If I read something online, my reading is tracked and tallied by the Big
Brother internet brain that targets my tastes and sends ads chasing me
from Google to YouTube and back again. But unless I order it from
Amazon, hardly anyone can guess what I’m reading in print. And stealthy
education, it turns out, is what books were invented for. Up until the
third or fourth century A.D., Europeans had to unroll their books to
read them. Scrolls evolved into folded pages. Folded pages became
gathered pages — what we now call books. Why books instead of scrolls?
Early rebel Christians found they could be made smaller and therefore
more convenient when it came to keeping spiritual texts hidden from
Roman authorities. Plans for the revolution will not go viral.
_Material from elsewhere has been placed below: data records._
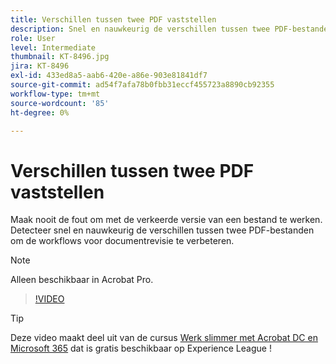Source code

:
 ```yaml
---
title: Verschillen tussen twee PDF vaststellen
description: Snel en nauwkeurig de verschillen tussen twee PDF-bestanden detecteren om de workflows voor documentrevisie te verbeteren
role: User
level: Intermediate
thumbnail: KT-8496.jpg
jira: KT-8496
exl-id: 433ed8a5-aab6-420e-a86e-903e81841df7
source-git-commit: ad54f7afa78b0fbb31eccf455723a8890cb92355
workflow-type: tm+mt
source-wordcount: '85'
ht-degree: 0%

---
```


# Verschillen tussen twee PDF vaststellen

Maak nooit de fout om met de verkeerde versie van een bestand te werken. Detecteer snel en nauwkeurig de verschillen tussen twee PDF-bestanden om de workflows voor documentrevisie te verbeteren.

>[!NOTE]
>
>Alleen beschikbaar in Acrobat Pro.

>[!VIDEO](https://video.tv.adobe.com/v/337211?quality=12&learn=on&hidetitle=true)

>[!TIP]
>
>Deze video maakt deel uit van de cursus [Werk slimmer met Acrobat DC en Microsoft 365](https://experienceleague.adobe.com/?recommended=Acrobat-U-1-2021.microsoft365) dat is gratis beschikbaar op Experience League !
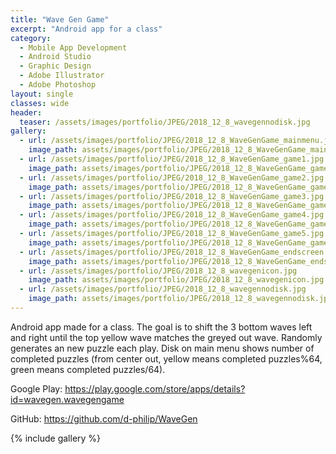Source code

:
```yaml
---
title: "Wave Gen Game"
excerpt: "Android app for a class"
category:
  - Mobile App Development
  - Android Studio
  - Graphic Design
  - Adobe Illustrator
  - Adobe Photoshop
layout: single
classes: wide
header:
  teaser: /assets/images/portfolio/JPEG/2018_12_8_wavegennodisk.jpg
gallery:
  - url: /assets/images/portfolio/JPEG/2018_12_8_WaveGenGame_mainmenu.jpg
    image_path: assets/images/portfolio/JPEG/2018_12_8_WaveGenGame_mainmenu.jpg
  - url: /assets/images/portfolio/JPEG/2018_12_8_WaveGenGame_game1.jpg
    image_path: assets/images/portfolio/JPEG/2018_12_8_WaveGenGame_game1.jpg
  - url: /assets/images/portfolio/JPEG/2018_12_8_WaveGenGame_game2.jpg
    image_path: assets/images/portfolio/JPEG/2018_12_8_WaveGenGame_game2.jpg
  - url: /assets/images/portfolio/JPEG/2018_12_8_WaveGenGame_game3.jpg
    image_path: assets/images/portfolio/JPEG/2018_12_8_WaveGenGame_game3.jpg
  - url: /assets/images/portfolio/JPEG/2018_12_8_WaveGenGame_game4.jpg
    image_path: assets/images/portfolio/JPEG/2018_12_8_WaveGenGame_game4.jpg
  - url: /assets/images/portfolio/JPEG/2018_12_8_WaveGenGame_game5.jpg
    image_path: assets/images/portfolio/JPEG/2018_12_8_WaveGenGame_game5.jpg
  - url: /assets/images/portfolio/JPEG/2018_12_8_WaveGenGame_endscreen.jpg
    image_path: assets/images/portfolio/JPEG/2018_12_8_WaveGenGame_endscreen.jpg
  - url: /assets/images/portfolio/JPEG/2018_12_8_wavegenicon.jpg
    image_path: assets/images/portfolio/JPEG/2018_12_8_wavegenicon.jpg
  - url: /assets/images/portfolio/JPEG/2018_12_8_wavegennodisk.jpg
    image_path: assets/images/portfolio/JPEG/2018_12_8_wavegennodisk.jpg
---
```


Android app made for a class. The goal is to shift the 3 bottom waves left and right until the top yellow wave matches the greyed out wave. Randomly generates an new puzzle each play. Disk on main menu shows number of completed puzzles (from center out, yellow means completed puzzles%64, green means completed puzzles/64).

Google Play: https://play.google.com/store/apps/details?id=wavegen.wavegengame

GitHub: https://github.com/d-philip/WaveGen

{% include gallery %}
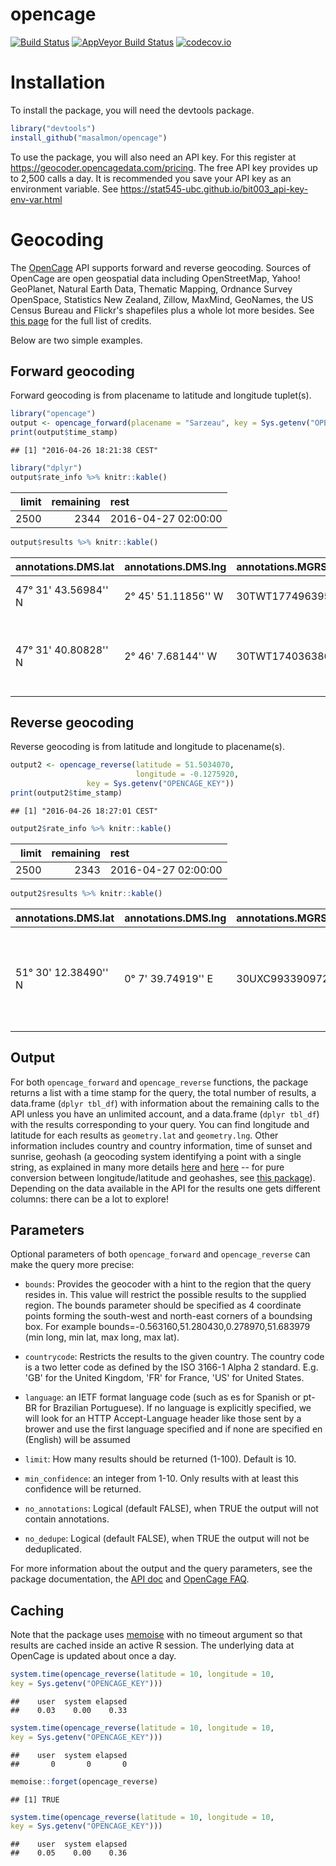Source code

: opencage
========

[![Build Status](https://travis-ci.org/masalmon/opencage.svg?branch=master)](https://travis-ci.org/masalmon/opencage) [![AppVeyor Build Status](https://ci.appveyor.com/api/projects/status/github/masalmon/opencage?branch=master&svg=true)](https://ci.appveyor.com/project/masalmon/opencage) [![codecov.io](https://codecov.io/github/masalmon/opencage/coverage.svg?branch=master)](https://codecov.io/github/masalmon/opencage?branch=master)

Installation
============

To install the package, you will need the devtools package.

``` r
library("devtools")
install_github("masalmon/opencage")
```

To use the package, you will also need an API key. For this register at <https://geocoder.opencagedata.com/pricing>. The free API key provides up to 2,500 calls a day. It is recommended you save your API key as an environment variable. See <https://stat545-ubc.github.io/bit003_api-key-env-var.html>

Geocoding
=========

The [OpenCage](https://geocoder.opencagedata.com/) API supports forward and reverse geocoding. Sources of OpenCage are open geospatial data including OpenStreetMap, Yahoo! GeoPlanet, Natural Earth Data, Thematic Mapping, Ordnance Survey OpenSpace, Statistics New Zealand, Zillow, MaxMind, GeoNames, the US Census Bureau and Flickr's shapefiles plus a whole lot more besides. See [this page](https://geocoder.opencagedata.com/credits) for the full list of credits.

Below are two simple examples.

Forward geocoding
-----------------

Forward geocoding is from placename to latitude and longitude tuplet(s).

``` r
library("opencage")
output <- opencage_forward(placename = "Sarzeau", key = Sys.getenv("OPENCAGE_KEY"))
print(output$time_stamp)
```

    ## [1] "2016-04-26 18:21:38 CEST"

``` r
library("dplyr")
output$rate_info %>% knitr::kable()
```

|  limit|  remaining| rest                |
|------:|----------:|:--------------------|
|   2500|       2344| 2016-04-27 02:00:00 |

``` r
output$results %>% knitr::kable()
```

| annotations.DMS.lat  | annotations.DMS.lng | annotations.MGRS | annotations.Maidenhead | annotations.Mercator.x | annotations.Mercator.y | annotations.OSM.edit\_url                                                     | annotations.OSM.url                                                                   | annotations.callingcode | annotations.geohash  | annotations.sun.rise.apparent | annotations.sun.rise.astronomical | annotations.sun.rise.civil | annotations.sun.rise.nautical | annotations.sun.set.apparent | annotations.sun.set.astronomical | annotations.sun.set.civil | annotations.sun.set.nautical | annotations.timezone.name | annotations.timezone.now\_in\_dst | annotations.timezone.offset\_sec | annotations.timezone.offset\_string | annotations.timezone.short\_name | annotations.what3words.words | bounds.northeast.lat | bounds.northeast.lng | bounds.southwest.lat | bounds.southwest.lng | components.\_type | components.city | components.country | components.country\_code | components.county | components.postcode | components.state | confidence | formatted                                       |  geometry.lat|  geometry.lng| components.post\_office | components.road | components.suburb | components.village |
|:---------------------|:--------------------|:-----------------|:-----------------------|:-----------------------|:-----------------------|:------------------------------------------------------------------------------|:--------------------------------------------------------------------------------------|:------------------------|:---------------------|:------------------------------|:----------------------------------|:---------------------------|:------------------------------|:-----------------------------|:---------------------------------|:--------------------------|:-----------------------------|:--------------------------|:----------------------------------|:---------------------------------|:------------------------------------|:---------------------------------|:-----------------------------|:---------------------|:---------------------|:---------------------|:---------------------|:------------------|:----------------|:-------------------|:-------------------------|:------------------|:--------------------|:-----------------|:-----------|:------------------------------------------------|-------------:|-------------:|:------------------------|:----------------|:------------------|:-------------------|
| 47° 31' 43.56984'' N | 2° 45' 51.11856'' W | 30TWT1774963954  | IN87om86hv             | -307709.292            | 5997281.031            | <https://www.openstreetmap.org/edit?relation=959447#map=17/47.52877/-2.76420> | <https://www.openstreetmap.org/?mlat=47.52877&mlon=-2.76420#map=17/47.52877/-2.76420> | 33                      | gbqn3h75jkz3h3mvtyj6 | 1461646860                    | 1461639480                        | 1461644820                 | 1461642300                    | 1461698220                   | 1461705660                       | 1461700260                | 1461702780                   | Europe/Paris              | 1                                 | 7200                             | 200                                 | CEST                             | gasp.jiggle.creamier         | 47.568813            | -2.6630649           | 47.484236            | -2.8536849           | city              | Sarzeau         | France             | fr                       | Vannes            | 56370               | Brittany         | 6          | 56370 Sarzeau, France                           |      47.52877|       -2.7642| NA                      | NA              | NA                | NA                 |
| 47° 31' 40.80828'' N | 2° 46' 7.68144'' W  | 30TWT1740363867  | IN87om76rr             | -308221.451            | 5997154.952            | <https://www.openstreetmap.org/edit?node=846574100#map=17/47.52800/-2.76880>  | <https://www.openstreetmap.org/?mlat=47.52800&mlon=-2.76880#map=17/47.52800/-2.76880> | 33                      | gbqn2upydmbc15dm9h6g | 1461646860                    | 1461639480                        | 1461644820                 | 1461642300                    | 1461698220                   | 1461705660                       | 1461700260                | 1461702780                   | Europe/Paris              | 1                                 | 7200                             | 200                                 | CEST                             | netball.anchored.accomplice  | 47.5280523           | -2.7687504           | 47.5279523           | -2.7688504           | post\_office      | NA              | France             | fr                       | Vannes            | 56370               | Brittany         | 10         | SARZEAU, Rue de la Poste, 56370 Sarzeau, France |      47.52800|       -2.7688| SARZEAU                 | Rue de la Poste | Kerjolis          | Sarzeau            |

Reverse geocoding
-----------------

Reverse geocoding is from latitude and longitude to placename(s).

``` r
output2 <- opencage_reverse(latitude = 51.5034070, 
                            longitude = -0.1275920, 
                 key = Sys.getenv("OPENCAGE_KEY"))
print(output2$time_stamp)
```

    ## [1] "2016-04-26 18:27:01 CEST"

``` r
output2$rate_info %>% knitr::kable()
```

|  limit|  remaining| rest                |
|------:|----------:|:--------------------|
|   2500|       2343| 2016-04-27 02:00:00 |

``` r
output2$results %>% knitr::kable()
```

| annotations.DMS.lat  | annotations.DMS.lng | annotations.MGRS | annotations.Maidenhead | annotations.Mercator.x | annotations.Mercator.y | annotations.OSGB.easting | annotations.OSGB.gridref | annotations.OSGB.northing | annotations.OSM.edit\_url                                                      | annotations.OSM.url                                                                   | annotations.callingcode | annotations.geohash  | annotations.sun.rise.apparent | annotations.sun.rise.astronomical | annotations.sun.rise.civil | annotations.sun.rise.nautical | annotations.sun.set.apparent | annotations.sun.set.astronomical | annotations.sun.set.civil | annotations.sun.set.nautical | annotations.timezone.name | annotations.timezone.now\_in\_dst | annotations.timezone.offset\_sec | annotations.timezone.offset\_string | annotations.timezone.short\_name | annotations.what3words.words | components.\_type | components.attraction | components.city | components.country | components.country\_code | components.house\_number | components.postcode | components.road | components.state | components.state\_district | components.suburb | confidence | formatted                                          |  geometry.lat|  geometry.lng|
|:---------------------|:--------------------|:-----------------|:-----------------------|:-----------------------|:-----------------------|:-------------------------|:-------------------------|:--------------------------|:-------------------------------------------------------------------------------|:--------------------------------------------------------------------------------------|:------------------------|:---------------------|:------------------------------|:----------------------------------|:---------------------------|:------------------------------|:-----------------------------|:---------------------------------|:--------------------------|:-----------------------------|:--------------------------|:----------------------------------|:---------------------------------|:------------------------------------|:---------------------------------|:-----------------------------|:------------------|:----------------------|:----------------|:-------------------|:-------------------------|:-------------------------|:--------------------|:----------------|:-----------------|:---------------------------|:------------------|:-----------|:---------------------------------------------------|-------------:|-------------:|
| 51° 30' 12.38490'' N | 0° 7' 39.74919'' E  | 30UXC9933909723  | IO91wm40qt             | -14216.402             | 6677371.368            | 530044.64                | TQ 300 799               | 179939.726                | <https://www.openstreetmap.org/edit?relation=1879842#map=17/51.50344/-0.12771> | <https://www.openstreetmap.org/?mlat=51.50344&mlon=-0.12771#map=17/51.50344/-0.12771> | 44                      | gcpuvpgj21jujy3ytfp1 | 1461645600                    | 1461637080                        | 1461643380                 | 1461640500                    | 1461698220                   | 1461706860                       | 1461700500                | 1461703380                   | Europe/London             | 1                                 | 3600                             | 100                                 | BST                              | onions.toned.active          | attraction        | 10 Downing Street     | London          | United Kingdom     | gb                       | 10                       | SW1A 2AA            | Downing Street  | England          | Greater London             | Covent Garden     | 10         | 10 Downing Street, London SW1A 2AA, United Kingdom |      51.50344|    -0.1277081|

Output
------

For both `opencage_forward` and `opencage_reverse` functions, the package returns a list with a time stamp for the query, the total number of results, a data.frame (`dplyr tbl_df`) with information about the remaining calls to the API unless you have an unlimited account, and a data.frame (`dplyr tbl_df`) with the results corresponding to your query. You can find longitude and latitude for each results as `geometry.lat` and `geometry.lng`. Other information includes country and country information, time of sunset and sunrise, geohash (a geocoding system identifying a point with a single string, as explained in many more details [here](https://www.elastic.co/guide/en/elasticsearch/guide/current/geohashes.html) and [here](https://en.wikipedia.org/wiki/Geohash) -- for pure conversion between longitude/latitude and geohashes, see [this package](https://github.com/Ironholds/geohash)). Depending on the data available in the API for the results one gets different columns: there can be a lot to explore!

Parameters
----------

Optional parameters of both `opencage_forward` and `opencage_reverse` can make the query more precise:

-   `bounds`: Provides the geocoder with a hint to the region that the query resides in. This value will restrict the possible results to the supplied region. The bounds parameter should be specified as 4 coordinate points forming the south-west and north-east corners of a boundsing box. For example bounds=-0.563160,51.280430,0.278970,51.683979 (min long, min lat, max long, max lat).

-   `countrycode`: Restricts the results to the given country. The country code is a two letter code as defined by the ISO 3166-1 Alpha 2 standard. E.g. 'GB' for the United Kingdom, 'FR' for France, 'US' for United States.

-   `language`: an IETF format language code (such as es for Spanish or pt-BR for Brazilian Portuguese). If no language is explicitly specified, we will look for an HTTP Accept-Language header like those sent by a brower and use the first language specified and if none are specified en (English) will be assumed

-   `limit`: How many results should be returned (1-100). Default is 10.

-   `min_confidence`: an integer from 1-10. Only results with at least this confidence will be returned.

-   `no_annotations`: Logical (default FALSE), when TRUE the output will not contain annotations.

-   `no_dedupe`: Logical (default FALSE), when TRUE the output will not be deduplicated.

For more information about the output and the query parameters, see the package documentation, the [API doc](https://geocoder.opencagedata.com/api) and [OpenCage FAQ](https://geocoder.opencagedata.com/faq).

Caching
-------

Note that the package uses [memoise](https://github.com/hadley/memoise) with no timeout argument so that results are cached inside an active R session. The underlying data at OpenCage is updated about once a day.

``` r
system.time(opencage_reverse(latitude = 10, longitude = 10,
key = Sys.getenv("OPENCAGE_KEY")))
```

    ##    user  system elapsed 
    ##    0.03    0.00    0.33

``` r
system.time(opencage_reverse(latitude = 10, longitude = 10,
key = Sys.getenv("OPENCAGE_KEY")))
```

    ##    user  system elapsed 
    ##       0       0       0

``` r
memoise::forget(opencage_reverse)
```

    ## [1] TRUE

``` r
system.time(opencage_reverse(latitude = 10, longitude = 10,
key = Sys.getenv("OPENCAGE_KEY")))
```

    ##    user  system elapsed 
    ##    0.05    0.00    0.36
9. Print Lives. And Keeps on Living.
This isn’t the first time print media has been declared dead. Back in
the ’60s, people without imagination were sure television spelled the
end of print. My old journalism professor, Clay Felker, responded by
reinventing the American magazine — not with short, ultra-visual media
that imitated TV, but with long-narrative and novelistic-style writing
that added layers of emotional depth to traditional reporting. He had no
problem with the Internet. He appreciated online media’s ability to
focus on psychographic communities over demographic communities. But new
media didn’t mean the death of the old — to each its own narrative
style.
10. Print Doesn’t Get Jealous.
Before anyone accuses me of being a purist or a Luddite, let me say
again that I don’t hate the internet. Lucky for me, print doesn’t care
if I watch TV or waste a night reading the BuzzFeed. In fact, I’m
relying on new-fangled online crowdfunding at Kickstarter to make sure
print lives. Click to it here See? Print didn’t mind that at all.